- Entries provided -
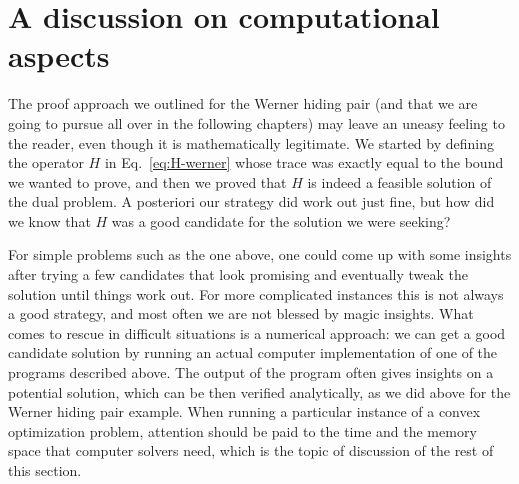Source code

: \section{A discussion on computational aspects}
\label{sec:computational-aspects}

The proof approach we outlined for the Werner hiding pair (and that we are going to 
pursue all over in the following chapters) may leave an uneasy feeling to the reader, 
even though it is mathematically legitimate. We started by defining the operator $H$ in 
Eq.~\eqref{eq:H-werner} whose trace was exactly equal to the bound we wanted to prove, 
and then we proved that $H$ is indeed a feasible solution of the dual problem.
A posteriori our strategy did work out just fine, but how did we know that $H$ was 
a good candidate for the solution we were seeking?

For simple problems such as the one above, one could come up with some
insights after trying a few candidates that look promising and eventually tweak
the solution until things work out.
For more complicated instances this is not always a good strategy, and most often we are not 
blessed by magic insights. What comes to rescue in difficult situations is a numerical 
approach: we can get a good candidate solution by running an actual computer implementation of 
one of the programs described above. 
The output of the program often gives insights on a potential solution, which can 
be then verified analytically, as we did above for the Werner hiding pair example. 
When running a particular instance of a convex optimization problem, 
attention should be paid to the time and the memory space that computer solvers need,
which is the topic of discussion of the rest of this section.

- Brief -
Among the entries above, the lines between the ones containing "insights after trying" and "blessed by magic", inclusive, are to be transcribed exactly. No other line is to be given.

- Task response -
insights after trying a few candidates that look promising and eventually tweak
the solution until things work out.
For more complicated instances this is not always a good strategy, and most often we are not 
blessed by magic insights. What comes to rescue in difficult situations is a numerical 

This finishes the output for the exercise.